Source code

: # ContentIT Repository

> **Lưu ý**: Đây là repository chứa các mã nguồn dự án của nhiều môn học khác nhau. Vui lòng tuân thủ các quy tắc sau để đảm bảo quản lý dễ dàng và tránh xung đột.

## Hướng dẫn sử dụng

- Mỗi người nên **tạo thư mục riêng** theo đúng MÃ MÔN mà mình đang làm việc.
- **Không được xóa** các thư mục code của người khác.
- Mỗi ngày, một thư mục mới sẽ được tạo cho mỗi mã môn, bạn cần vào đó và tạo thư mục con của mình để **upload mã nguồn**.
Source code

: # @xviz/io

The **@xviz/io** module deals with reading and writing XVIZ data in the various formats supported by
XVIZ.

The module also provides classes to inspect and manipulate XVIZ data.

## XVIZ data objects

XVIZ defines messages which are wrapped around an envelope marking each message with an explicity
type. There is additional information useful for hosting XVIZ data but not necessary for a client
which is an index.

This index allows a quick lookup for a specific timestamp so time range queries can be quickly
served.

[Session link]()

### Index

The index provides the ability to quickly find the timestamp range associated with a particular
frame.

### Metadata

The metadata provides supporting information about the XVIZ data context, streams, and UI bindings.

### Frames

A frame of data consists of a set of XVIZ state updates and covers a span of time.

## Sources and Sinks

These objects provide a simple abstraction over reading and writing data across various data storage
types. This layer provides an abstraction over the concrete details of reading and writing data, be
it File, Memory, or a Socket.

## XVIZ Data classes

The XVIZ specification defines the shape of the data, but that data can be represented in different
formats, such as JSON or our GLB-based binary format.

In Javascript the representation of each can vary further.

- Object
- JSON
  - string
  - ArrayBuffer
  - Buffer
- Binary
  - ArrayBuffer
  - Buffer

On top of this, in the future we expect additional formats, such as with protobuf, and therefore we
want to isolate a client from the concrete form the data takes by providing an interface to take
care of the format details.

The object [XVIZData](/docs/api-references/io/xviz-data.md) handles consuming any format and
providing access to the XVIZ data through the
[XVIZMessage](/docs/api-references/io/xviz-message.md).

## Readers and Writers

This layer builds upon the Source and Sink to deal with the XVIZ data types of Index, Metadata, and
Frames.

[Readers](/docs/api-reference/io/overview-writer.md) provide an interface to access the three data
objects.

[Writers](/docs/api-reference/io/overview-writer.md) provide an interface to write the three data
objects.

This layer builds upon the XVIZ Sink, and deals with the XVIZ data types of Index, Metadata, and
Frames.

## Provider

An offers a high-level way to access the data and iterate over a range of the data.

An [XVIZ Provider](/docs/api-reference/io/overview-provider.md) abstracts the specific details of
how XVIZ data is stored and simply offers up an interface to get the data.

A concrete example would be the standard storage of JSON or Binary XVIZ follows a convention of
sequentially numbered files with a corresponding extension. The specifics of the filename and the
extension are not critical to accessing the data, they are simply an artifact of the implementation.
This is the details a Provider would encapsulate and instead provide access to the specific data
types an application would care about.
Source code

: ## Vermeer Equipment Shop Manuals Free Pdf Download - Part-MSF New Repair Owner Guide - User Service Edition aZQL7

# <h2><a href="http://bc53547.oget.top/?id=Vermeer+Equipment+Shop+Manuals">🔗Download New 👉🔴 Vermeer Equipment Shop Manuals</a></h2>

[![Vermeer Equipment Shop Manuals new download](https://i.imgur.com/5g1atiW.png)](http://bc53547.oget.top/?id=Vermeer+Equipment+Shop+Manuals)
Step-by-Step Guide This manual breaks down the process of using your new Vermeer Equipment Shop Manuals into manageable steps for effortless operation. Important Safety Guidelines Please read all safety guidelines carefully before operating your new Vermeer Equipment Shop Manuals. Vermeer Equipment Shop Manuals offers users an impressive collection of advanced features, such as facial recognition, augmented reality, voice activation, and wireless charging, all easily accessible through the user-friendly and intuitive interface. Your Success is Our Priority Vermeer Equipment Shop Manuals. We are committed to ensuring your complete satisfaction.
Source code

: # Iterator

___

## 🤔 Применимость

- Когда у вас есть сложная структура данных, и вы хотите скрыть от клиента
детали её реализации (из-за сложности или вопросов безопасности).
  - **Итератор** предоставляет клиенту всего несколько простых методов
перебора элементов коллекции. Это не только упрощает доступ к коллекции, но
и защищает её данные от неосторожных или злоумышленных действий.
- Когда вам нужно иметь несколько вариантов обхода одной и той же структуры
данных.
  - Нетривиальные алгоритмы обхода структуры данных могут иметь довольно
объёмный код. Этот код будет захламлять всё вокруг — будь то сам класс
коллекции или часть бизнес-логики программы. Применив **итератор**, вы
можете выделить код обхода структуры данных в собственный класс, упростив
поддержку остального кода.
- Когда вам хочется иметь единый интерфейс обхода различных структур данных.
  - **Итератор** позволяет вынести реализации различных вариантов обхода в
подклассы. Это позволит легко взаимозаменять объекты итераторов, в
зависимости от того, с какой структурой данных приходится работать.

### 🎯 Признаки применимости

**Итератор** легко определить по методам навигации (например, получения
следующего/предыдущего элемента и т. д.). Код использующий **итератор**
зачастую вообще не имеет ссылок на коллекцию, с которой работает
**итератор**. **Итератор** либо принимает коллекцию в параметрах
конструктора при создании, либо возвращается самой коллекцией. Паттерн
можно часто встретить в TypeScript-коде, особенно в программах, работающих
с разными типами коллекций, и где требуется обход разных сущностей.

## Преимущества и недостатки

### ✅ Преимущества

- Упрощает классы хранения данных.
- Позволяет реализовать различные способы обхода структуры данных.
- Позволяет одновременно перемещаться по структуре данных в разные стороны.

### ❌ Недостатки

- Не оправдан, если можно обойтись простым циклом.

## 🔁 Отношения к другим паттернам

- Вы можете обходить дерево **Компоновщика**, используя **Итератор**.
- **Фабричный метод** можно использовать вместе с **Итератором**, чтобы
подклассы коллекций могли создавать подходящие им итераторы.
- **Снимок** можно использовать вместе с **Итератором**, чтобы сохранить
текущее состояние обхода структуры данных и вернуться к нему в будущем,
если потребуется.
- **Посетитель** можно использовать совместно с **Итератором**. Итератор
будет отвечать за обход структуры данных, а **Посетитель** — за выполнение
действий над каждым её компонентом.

· · · · ·

### WHAT TO DO
From the listing above, copy every line that includes the word "extension".

### FINISHED TASK
sequentially numbered files with a corresponding extension. The specifics of the filename and the
extension are not critical to accessing the data, they are simply an artifact of the implementation.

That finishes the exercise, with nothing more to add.